◆ DIRECTIONS: Write every line of the material again exactly, with no pictures in the copy.

Start of MATERIAL PROVIDED

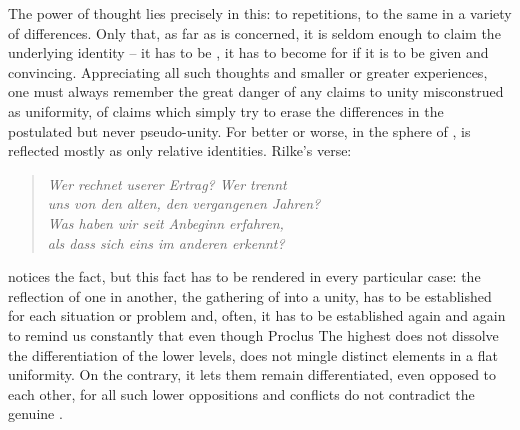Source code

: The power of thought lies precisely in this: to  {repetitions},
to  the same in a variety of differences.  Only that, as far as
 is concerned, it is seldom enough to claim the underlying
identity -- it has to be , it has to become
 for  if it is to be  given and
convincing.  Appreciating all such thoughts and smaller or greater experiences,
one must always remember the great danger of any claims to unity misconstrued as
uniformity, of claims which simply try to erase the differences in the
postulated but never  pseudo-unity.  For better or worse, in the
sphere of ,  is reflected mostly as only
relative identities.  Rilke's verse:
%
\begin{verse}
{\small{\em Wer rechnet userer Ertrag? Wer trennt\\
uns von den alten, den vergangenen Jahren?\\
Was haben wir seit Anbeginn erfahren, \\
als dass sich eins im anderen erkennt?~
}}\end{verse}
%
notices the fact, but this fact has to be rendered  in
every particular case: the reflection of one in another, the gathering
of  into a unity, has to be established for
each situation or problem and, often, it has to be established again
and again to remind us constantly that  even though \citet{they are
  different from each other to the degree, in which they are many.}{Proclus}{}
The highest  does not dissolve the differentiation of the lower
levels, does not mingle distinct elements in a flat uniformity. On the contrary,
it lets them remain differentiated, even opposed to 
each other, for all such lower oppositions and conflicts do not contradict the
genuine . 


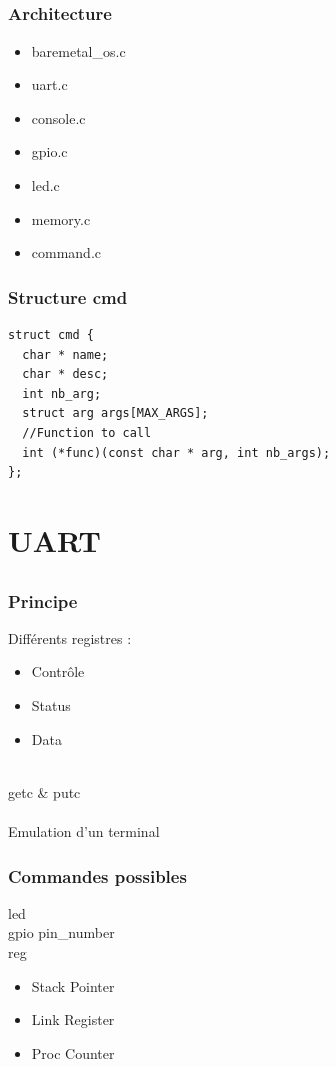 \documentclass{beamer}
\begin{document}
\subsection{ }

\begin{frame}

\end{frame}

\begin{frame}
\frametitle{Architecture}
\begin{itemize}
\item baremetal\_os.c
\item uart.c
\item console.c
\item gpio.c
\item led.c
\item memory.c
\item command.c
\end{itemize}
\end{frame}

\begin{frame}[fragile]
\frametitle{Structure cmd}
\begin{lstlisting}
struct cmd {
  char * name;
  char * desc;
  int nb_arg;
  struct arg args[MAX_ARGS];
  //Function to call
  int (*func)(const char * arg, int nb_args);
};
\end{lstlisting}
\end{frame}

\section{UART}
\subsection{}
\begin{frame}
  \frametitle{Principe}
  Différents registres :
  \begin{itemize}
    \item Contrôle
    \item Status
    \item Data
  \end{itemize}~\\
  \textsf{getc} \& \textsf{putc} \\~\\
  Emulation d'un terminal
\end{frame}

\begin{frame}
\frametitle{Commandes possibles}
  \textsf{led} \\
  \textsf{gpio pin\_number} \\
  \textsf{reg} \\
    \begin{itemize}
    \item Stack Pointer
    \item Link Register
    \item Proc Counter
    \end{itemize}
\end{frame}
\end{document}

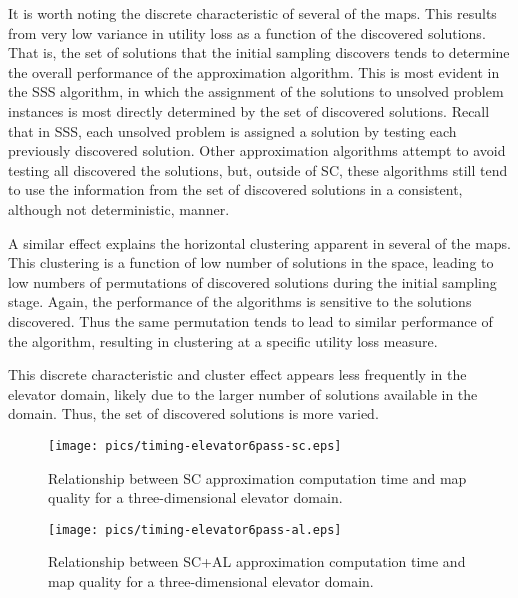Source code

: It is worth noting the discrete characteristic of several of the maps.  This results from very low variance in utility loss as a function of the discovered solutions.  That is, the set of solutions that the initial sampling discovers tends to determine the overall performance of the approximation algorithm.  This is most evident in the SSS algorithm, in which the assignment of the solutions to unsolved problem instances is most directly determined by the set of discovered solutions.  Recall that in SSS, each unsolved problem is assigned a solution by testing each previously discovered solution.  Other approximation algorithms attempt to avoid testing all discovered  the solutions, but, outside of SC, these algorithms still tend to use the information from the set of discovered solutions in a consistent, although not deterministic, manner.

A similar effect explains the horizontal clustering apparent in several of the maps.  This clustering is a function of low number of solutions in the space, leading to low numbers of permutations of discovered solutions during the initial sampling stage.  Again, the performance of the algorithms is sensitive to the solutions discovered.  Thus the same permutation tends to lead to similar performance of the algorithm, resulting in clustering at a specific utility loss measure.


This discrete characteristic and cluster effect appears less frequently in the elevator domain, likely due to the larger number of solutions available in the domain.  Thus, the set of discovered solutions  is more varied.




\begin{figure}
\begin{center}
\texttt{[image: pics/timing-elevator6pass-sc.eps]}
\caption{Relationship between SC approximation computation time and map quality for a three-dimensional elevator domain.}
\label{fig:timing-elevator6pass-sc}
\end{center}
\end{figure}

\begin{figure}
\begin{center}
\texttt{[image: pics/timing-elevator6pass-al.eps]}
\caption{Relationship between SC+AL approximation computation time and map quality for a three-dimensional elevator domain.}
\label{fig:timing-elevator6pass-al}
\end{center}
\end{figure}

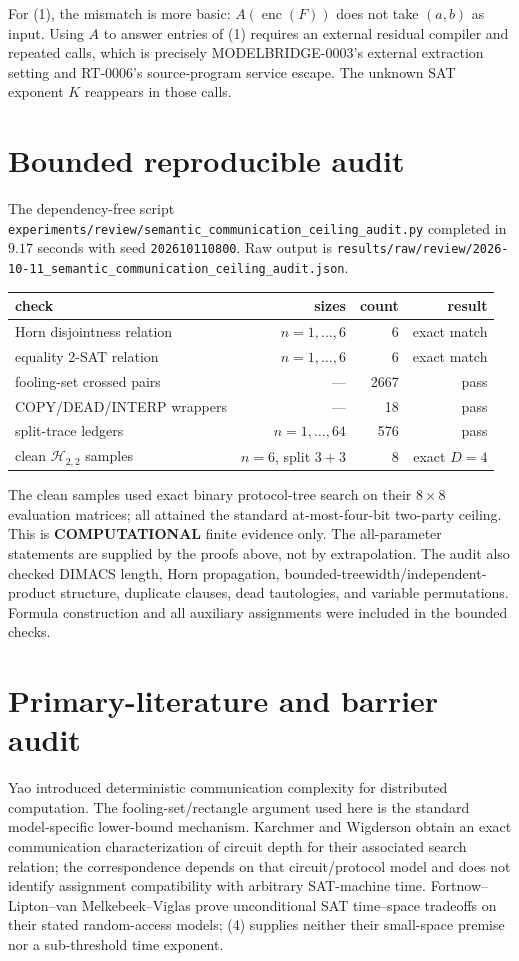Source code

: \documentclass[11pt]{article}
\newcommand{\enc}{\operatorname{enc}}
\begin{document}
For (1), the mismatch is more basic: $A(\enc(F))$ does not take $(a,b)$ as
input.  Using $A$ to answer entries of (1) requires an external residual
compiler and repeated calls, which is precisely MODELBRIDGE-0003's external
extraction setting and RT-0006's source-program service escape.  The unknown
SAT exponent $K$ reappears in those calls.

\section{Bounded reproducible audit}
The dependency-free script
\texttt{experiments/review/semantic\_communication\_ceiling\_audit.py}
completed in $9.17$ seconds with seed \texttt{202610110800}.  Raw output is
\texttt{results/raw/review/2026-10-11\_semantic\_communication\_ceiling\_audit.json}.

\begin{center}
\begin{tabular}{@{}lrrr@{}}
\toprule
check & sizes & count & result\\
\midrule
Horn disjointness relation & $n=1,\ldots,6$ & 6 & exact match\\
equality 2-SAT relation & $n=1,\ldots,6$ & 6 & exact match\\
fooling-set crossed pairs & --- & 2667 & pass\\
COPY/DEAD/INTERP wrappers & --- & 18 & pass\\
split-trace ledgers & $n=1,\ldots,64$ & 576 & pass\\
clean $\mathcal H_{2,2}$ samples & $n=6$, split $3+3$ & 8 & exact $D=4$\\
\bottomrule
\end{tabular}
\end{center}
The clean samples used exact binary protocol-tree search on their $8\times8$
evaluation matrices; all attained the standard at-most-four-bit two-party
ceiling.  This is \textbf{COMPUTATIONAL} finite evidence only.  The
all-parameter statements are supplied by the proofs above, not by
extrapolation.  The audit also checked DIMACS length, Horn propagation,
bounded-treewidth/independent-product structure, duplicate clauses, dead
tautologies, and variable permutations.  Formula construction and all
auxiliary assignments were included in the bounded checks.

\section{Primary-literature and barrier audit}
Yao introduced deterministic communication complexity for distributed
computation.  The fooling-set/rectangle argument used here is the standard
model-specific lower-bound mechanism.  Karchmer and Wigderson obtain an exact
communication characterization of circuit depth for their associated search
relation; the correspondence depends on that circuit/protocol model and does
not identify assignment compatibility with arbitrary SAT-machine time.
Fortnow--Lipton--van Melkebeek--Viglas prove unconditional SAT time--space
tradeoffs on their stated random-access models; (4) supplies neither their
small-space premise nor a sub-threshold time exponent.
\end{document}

End of MATERIAL PROVIDED

◆ RESULT FOR THIS EXERCISE:
Source code

: The power of thought lies precisely in this: to  {repetitions},
to  the same in a variety of differences.  Only that, as far as
 is concerned, it is seldom enough to claim the underlying
identity -- it has to be , it has to become
 for  if it is to be  given and
convincing.  Appreciating all such thoughts and smaller or greater experiences,
one must always remember the great danger of any claims to unity misconstrued as
uniformity, of claims which simply try to erase the differences in the
postulated but never  pseudo-unity.  For better or worse, in the
sphere of ,  is reflected mostly as only
relative identities.  Rilke's verse:
%
\begin{verse}
{\small{\em Wer rechnet userer Ertrag? Wer trennt\\
uns von den alten, den vergangenen Jahren?\\
Was haben wir seit Anbeginn erfahren, \\
als dass sich eins im anderen erkennt?~
}}\end{verse}
%
notices the fact, but this fact has to be rendered  in
every particular case: the reflection of one in another, the gathering
of  into a unity, has to be established for
each situation or problem and, often, it has to be established again
and again to remind us constantly that  even though \citet{they are
  different from each other to the degree, in which they are many.}{Proclus}{}
The highest  does not dissolve the differentiation of the lower
levels, does not mingle distinct elements in a flat uniformity. On the contrary,
it lets them remain differentiated, even opposed to 
each other, for all such lower oppositions and conflicts do not contradict the
genuine . 


 \documentclass{beamer}
\begin{document}
\subsection{ }

\begin{frame}

\end{frame}

\begin{frame}
\frametitle{Architecture}
\begin{itemize}
\item baremetal\_os.c
\item uart.c
\item console.c
\item gpio.c
\item led.c
\item memory.c
\item command.c
\end{itemize}
\end{frame}

\begin{frame}[fragile]
\frametitle{Structure cmd}
\begin{lstlisting}
struct cmd {
  char * name;
  char * desc;
  int nb_arg;
  struct arg args[MAX_ARGS];
  //Function to call
  int (*func)(const char * arg, int nb_args);
};
\end{lstlisting}
\end{frame}

\section{UART}
\subsection{}
\begin{frame}
  \frametitle{Principe}
  Différents registres :
  \begin{itemize}
    \item Contrôle
    \item Status
    \item Data
  \end{itemize}~\\
  \textsf{getc} \& \textsf{putc} \\~\\
  Emulation d'un terminal
\end{frame}

\begin{frame}
\frametitle{Commandes possibles}
  \textsf{led} \\
  \textsf{gpio pin\_number} \\
  \textsf{reg} \\
    \begin{itemize}
    \item Stack Pointer
    \item Link Register
    \item Proc Counter
    \end{itemize}
\end{frame}
\end{document}

Source code

: It is worth noting the discrete characteristic of several of the maps.  This results from very low variance in utility loss as a function of the discovered solutions.  That is, the set of solutions that the initial sampling discovers tends to determine the overall performance of the approximation algorithm.  This is most evident in the SSS algorithm, in which the assignment of the solutions to unsolved problem instances is most directly determined by the set of discovered solutions.  Recall that in SSS, each unsolved problem is assigned a solution by testing each previously discovered solution.  Other approximation algorithms attempt to avoid testing all discovered  the solutions, but, outside of SC, these algorithms still tend to use the information from the set of discovered solutions in a consistent, although not deterministic, manner.

A similar effect explains the horizontal clustering apparent in several of the maps.  This clustering is a function of low number of solutions in the space, leading to low numbers of permutations of discovered solutions during the initial sampling stage.  Again, the performance of the algorithms is sensitive to the solutions discovered.  Thus the same permutation tends to lead to similar performance of the algorithm, resulting in clustering at a specific utility loss measure.


This discrete characteristic and cluster effect appears less frequently in the elevator domain, likely due to the larger number of solutions available in the domain.  Thus, the set of discovered solutions  is more varied.




\begin{figure}
\begin{center}
\texttt{[image: pics/timing-elevator6pass-sc.eps]}
\caption{Relationship between SC approximation computation time and map quality for a three-dimensional elevator domain.}
\label{fig:timing-elevator6pass-sc}
\end{center}
\end{figure}

\begin{figure}
\begin{center}
\texttt{[image: pics/timing-elevator6pass-al.eps]}
\caption{Relationship between SC+AL approximation computation time and map quality for a three-dimensional elevator domain.}
\label{fig:timing-elevator6pass-al}
\end{center}
\end{figure}

Source code

: \documentclass[11pt]{article}
\newcommand{\enc}{\operatorname{enc}}
\begin{document}
For (1), the mismatch is more basic: $A(\enc(F))$ does not take $(a,b)$ as
input.  Using $A$ to answer entries of (1) requires an external residual
compiler and repeated calls, which is precisely MODELBRIDGE-0003's external
extraction setting and RT-0006's source-program service escape.  The unknown
SAT exponent $K$ reappears in those calls.

\section{Bounded reproducible audit}
The dependency-free script
\texttt{experiments/review/semantic\_communication\_ceiling\_audit.py}
completed in $9.17$ seconds with seed \texttt{202610110800}.  Raw output is
\texttt{results/raw/review/2026-10-11\_semantic\_communication\_ceiling\_audit.json}.

\begin{center}
\begin{tabular}{@{}lrrr@{}}
\toprule
check & sizes & count & result\\
\midrule
Horn disjointness relation & $n=1,\ldots,6$ & 6 & exact match\\
equality 2-SAT relation & $n=1,\ldots,6$ & 6 & exact match\\
fooling-set crossed pairs & --- & 2667 & pass\\
COPY/DEAD/INTERP wrappers & --- & 18 & pass\\
split-trace ledgers & $n=1,\ldots,64$ & 576 & pass\\
clean $\mathcal H_{2,2}$ samples & $n=6$, split $3+3$ & 8 & exact $D=4$\\
\bottomrule
\end{tabular}
\end{center}
The clean samples used exact binary protocol-tree search on their $8\times8$
evaluation matrices; all attained the standard at-most-four-bit two-party
ceiling.  This is \textbf{COMPUTATIONAL} finite evidence only.  The
all-parameter statements are supplied by the proofs above, not by
extrapolation.  The audit also checked DIMACS length, Horn propagation,
bounded-treewidth/independent-product structure, duplicate clauses, dead
tautologies, and variable permutations.  Formula construction and all
auxiliary assignments were included in the bounded checks.

\section{Primary-literature and barrier audit}
Yao introduced deterministic communication complexity for distributed
computation.  The fooling-set/rectangle argument used here is the standard
model-specific lower-bound mechanism.  Karchmer and Wigderson obtain an exact
communication characterization of circuit depth for their associated search
relation; the correspondence depends on that circuit/protocol model and does
not identify assignment compatibility with arbitrary SAT-machine time.
Fortnow--Lipton--van Melkebeek--Viglas prove unconditional SAT time--space
tradeoffs on their stated random-access models; (4) supplies neither their
small-space premise nor a sub-threshold time exponent.
\end{document}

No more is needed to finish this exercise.